• _Required action_
Begin at the top of the entries below and write out every line through the one containing "- Version control system compatibility", excluding pictures.

Stored items:
[Start of section]

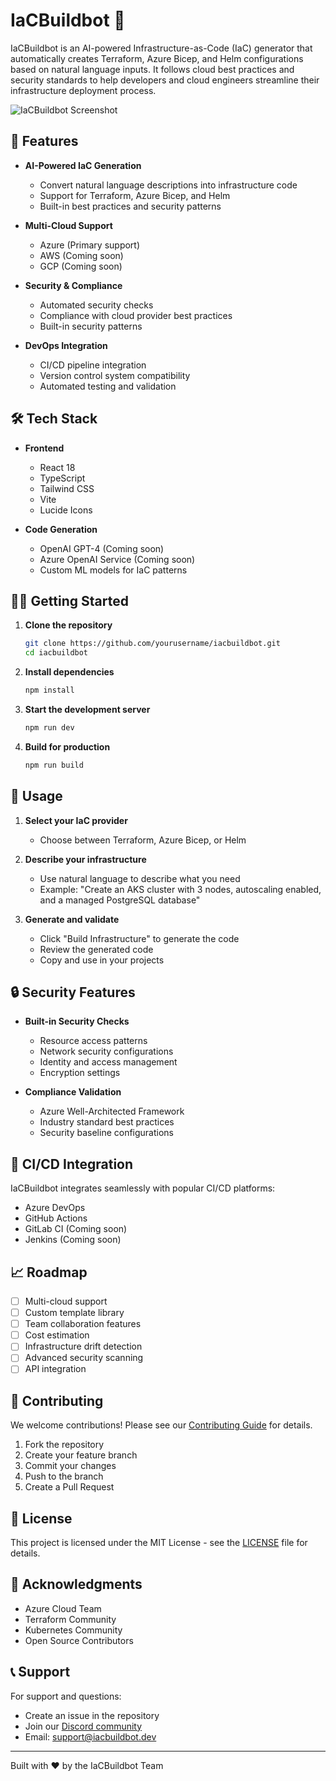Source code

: # IaCBuildbot 🤖

IaCBuildbot is an AI-powered Infrastructure-as-Code (IaC) generator that automatically creates Terraform, Azure Bicep, and Helm configurations based on natural language inputs. It follows cloud best practices and security standards to help developers and cloud engineers streamline their infrastructure deployment process.

![IaCBuildbot Screenshot](https://images.unsplash.com/photo-1607743386760-88ac62b89b8a?auto=format&fit=crop&q=80&w=1000)

## 🚀 Features

- **AI-Powered IaC Generation**
  - Convert natural language descriptions into infrastructure code
  - Support for Terraform, Azure Bicep, and Helm
  - Built-in best practices and security patterns

- **Multi-Cloud Support**
  - Azure (Primary support)
  - AWS (Coming soon)
  - GCP (Coming soon)

- **Security & Compliance**
  - Automated security checks
  - Compliance with cloud provider best practices
  - Built-in security patterns

- **DevOps Integration**
  - CI/CD pipeline integration
  - Version control system compatibility
  - Automated testing and validation

## 🛠️ Tech Stack

- **Frontend**
  - React 18
  - TypeScript
  - Tailwind CSS
  - Vite
  - Lucide Icons

- **Code Generation**
  - OpenAI GPT-4 (Coming soon)
  - Azure OpenAI Service (Coming soon)
  - Custom ML models for IaC patterns

## 🏃‍♂️ Getting Started

1. **Clone the repository**
   ```bash
   git clone https://github.com/yourusername/iacbuildbot.git
   cd iacbuildbot
   ```

2. **Install dependencies**
   ```bash
   npm install
   ```

3. **Start the development server**
   ```bash
   npm run dev
   ```

4. **Build for production**
   ```bash
   npm run build
   ```

## 🎯 Usage

1. **Select your IaC provider**
   - Choose between Terraform, Azure Bicep, or Helm

2. **Describe your infrastructure**
   - Use natural language to describe what you need
   - Example: "Create an AKS cluster with 3 nodes, autoscaling enabled, and a managed PostgreSQL database"

3. **Generate and validate**
   - Click "Build Infrastructure" to generate the code
   - Review the generated code
   - Copy and use in your projects

## 🔒 Security Features

- **Built-in Security Checks**
  - Resource access patterns
  - Network security configurations
  - Identity and access management
  - Encryption settings

- **Compliance Validation**
  - Azure Well-Architected Framework
  - Industry standard best practices
  - Security baseline configurations

## 🔄 CI/CD Integration

IaCBuildbot integrates seamlessly with popular CI/CD platforms:

- Azure DevOps
- GitHub Actions
- GitLab CI (Coming soon)
- Jenkins (Coming soon)

## 📈 Roadmap

- [ ] Multi-cloud support
- [ ] Custom template library
- [ ] Team collaboration features
- [ ] Cost estimation
- [ ] Infrastructure drift detection
- [ ] Advanced security scanning
- [ ] API integration

## 🤝 Contributing

We welcome contributions! Please see our [Contributing Guide](CONTRIBUTING.md) for details.

1. Fork the repository
2. Create your feature branch
3. Commit your changes
4. Push to the branch
5. Create a Pull Request

## 📝 License

This project is licensed under the MIT License - see the [LICENSE](LICENSE) file for details.

## 🙏 Acknowledgments

- Azure Cloud Team
- Terraform Community
- Kubernetes Community
- Open Source Contributors

## 📞 Support

For support and questions:
- Create an issue in the repository
- Join our [Discord community](https://discord.gg/iacbuildbot)
- Email: support@iacbuildbot.dev

---

Built with ❤️ by the IaCBuildbot Team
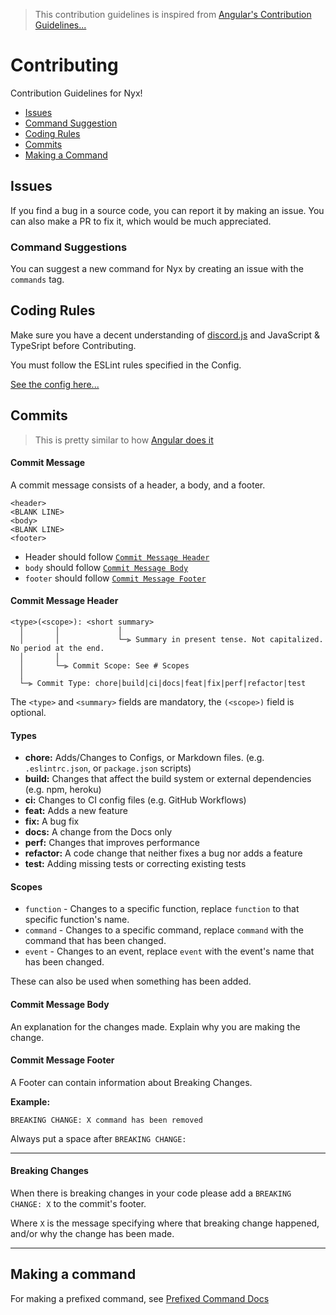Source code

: > This contribution guidelines is inspired from [Angular's Contribution Guidelines...](https://github.com/angular/angular/blob/main/CONTRIBUTING.md)

# Contributing

Contribution Guidelines for Nyx!

- [Issues](#issues)
- [Command Suggestion](#command-suggestions)
- [Coding Rules](#coding-rules)
- [Commits](#commits)
- [Making a Command](#making-a-command)

## Issues

If you find a bug in a source code, you can report it by making an issue.
You can also make a PR to fix it, which would be much appreciated.

### Command Suggestions

You can suggest a new command for Nyx by creating an issue with the `commands` tag.

## Coding Rules

Make sure you have a decent understanding of [discord.js](https://discord.js.org) and JavaScript & TypeSript before Contributing.

You must follow the ESLint rules specified in the Config.

[See the config here...](../main/.eslintrc.json)

## Commits

> This is pretty similar to how [Angular does it](https://github.com/angular/angular/blob/main/CONTRIBUTING.md#commit)

#### Commit Message

A commit message consists of a header, a body, and a footer.

```
<header>
<BLANK LINE>
<body>
<BLANK LINE>
<footer>
```

- Header should follow [`Commit Message Header`](#commit-message-header)
- `body` should follow [`Commit Message Body`](#commit-message-body)
- `footer` should follow [`Commit Message Footer`](#commit-message-footer)

#### Commit Message Header

```
<type>(<scope>): <short summary>
  │       │             │
  │       │             └─⫸ Summary in present tense. Not capitalized. No period at the end.
  │       │
  │       └─⫸ Commit Scope: See # Scopes
  │
  └─⫸ Commit Type: chore|build|ci|docs|feat|fix|perf|refactor|test
```

The `<type>` and `<summary>` fields are mandatory, the `(<scope>)` field is optional.

#### Types

- **chore:** Adds/Changes to Configs, or Markdown files. (e.g. `.eslintrc.json`, or `package.json` scripts)
- **build:** Changes that affect the build system or external dependencies (e.g. npm, heroku)
- **ci:** Changes to CI config files (e.g. GitHub Workflows)
- **feat:** Adds a new feature
- **fix:** A bug fix
- **docs:** A change from the Docs only
- **perf:** Changes that improves performance
- **refactor:** A code change that neither fixes a bug nor adds a feature
- **test:** Adding missing tests or correcting existing tests

#### Scopes

- `function` - Changes to a specific function, replace `function` to that specific function's name.
- `command` - Changes to a specific command, replace `command` with the command that has been changed.
- `event` - Changes to an event, replace `event` with the event's name that has been changed.

These can also be used when something has been added.

#### Commit Message Body

An explanation for the changes made. Explain why you are making the change.

#### Commit Message Footer

A Footer can contain information about Breaking Changes.

**Example:**

```
BREAKING CHANGE: X command has been removed
```

Always put a space after `BREAKING CHANGE:`

---

#### Breaking Changes

When there is breaking changes in your code please add a `BREAKING CHANGE: X` to the commit's footer.

Where `X` is the message specifying where that breaking change happened, and/or why the change has been made.

---

## Making a command

For making a prefixed command, see [Prefixed Command Docs](../docs/Prefixed_Commands.md)
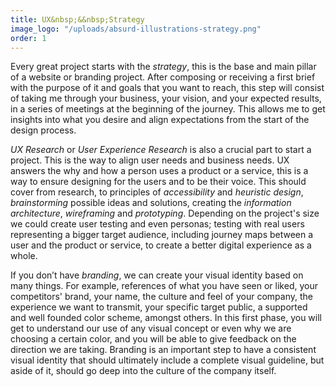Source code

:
 ```yaml
---
title: UX&nbsp;&&nbsp;Strategy
image_logo: "/uploads/absurd-illustrations-strategy.png"
order: 1
---
```


Every great project starts with the <em class="text-ultra-light text-italic text-aqua">strategy</em>, this is the base and main pillar of a website or branding project. After composing or receiving a first brief with the purpose of it and goals that you want to reach, this step will consist of taking me through your business, your vision, and your expected results, in a series of meetings at the beginning of the journey. This allows me to get insights into what you desire and align expectations from the start of the design process.

<em class="text-ultra-light text-italic text-aqua">UX Research</em> or <em class="text-ultra-light text-italic text-aqua">User Experience Research</em> is also a crucial part to start a project. This is the way to align user needs and business needs. UX answers the why and how a person uses a product or a service, this is a way to ensure designing for the users and to be their voice. This should cover from research, to principles of <em class="text-ultra-light text-italic text-aqua">accessibility</em> and <em class="text-ultra-light text-italic text-aqua">heuristic design</em>, <em class="text-ultra-light text-italic text-aqua">brainstorming</em> possible ideas and solutions, creating the <em class="text-ultra-light text-italic text-aqua">information architecture</em>, <em class="text-ultra-light text-italic text-aqua">wireframing</em> and <em class="text-ultra-light text-italic text-aqua">prototyping</em>. Depending on the project's size we could create user testing and even personas; testing with real users representing a bigger target audience, including journey maps between a user and the product or service, to create a better digital experience as a whole.

If you don’t have <em class="text-ultra-light text-italic text-aqua">branding</em>, we can create your visual identity based on many things. For example, references of what you have seen or liked, your competitors' brand, your name, the culture and feel of your company, the experience we want to transmit, your specific target public, a supported<!--researched--> and well founded color scheme, amongst others. In this first phase, you will get to understand our use of any visual concept or even why we are choosing a certain color, and you will be able to give feedback on the direction we are taking. Branding is an important step to have a consistent visual identity that should ultimately include a complete visual guideline, but aside of it, should go deep into the culture of the company itself.

<!--.................................

Everything starts with the strategy, this is the base and main part of a website project or a branding project. This will consist in talking about it and knowing more about your business and your expected results. This will be set up as one or a series of reunions or chats at the beginning of the work, to align expectations and be sure to get enough insight so that everything is clear to start with a design.

If you don't have a branding we can create your visual identity based on many things: For example references of what you have seen or liked, your competition's brands, your name, the culture of your company or the feel. You will understand why we'll use a certain visual concept or even a certain color, and will be able to give me any feedback on anything. Branding can make the design phase take longer, so that we can get to a succesful result.--> <!--It can also imply contracting a second designer depending on your choise.-->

[End of section]

• _Response_
Source code

: # IaCBuildbot 🤖

IaCBuildbot is an AI-powered Infrastructure-as-Code (IaC) generator that automatically creates Terraform, Azure Bicep, and Helm configurations based on natural language inputs. It follows cloud best practices and security standards to help developers and cloud engineers streamline their infrastructure deployment process.

![IaCBuildbot Screenshot](https://images.unsplash.com/photo-1607743386760-88ac62b89b8a?auto=format&fit=crop&q=80&w=1000)

## 🚀 Features

- **AI-Powered IaC Generation**
  - Convert natural language descriptions into infrastructure code
  - Support for Terraform, Azure Bicep, and Helm
  - Built-in best practices and security patterns

- **Multi-Cloud Support**
  - Azure (Primary support)
  - AWS (Coming soon)
  - GCP (Coming soon)

- **Security & Compliance**
  - Automated security checks
  - Compliance with cloud provider best practices
  - Built-in security patterns

- **DevOps Integration**
  - CI/CD pipeline integration
  - Version control system compatibility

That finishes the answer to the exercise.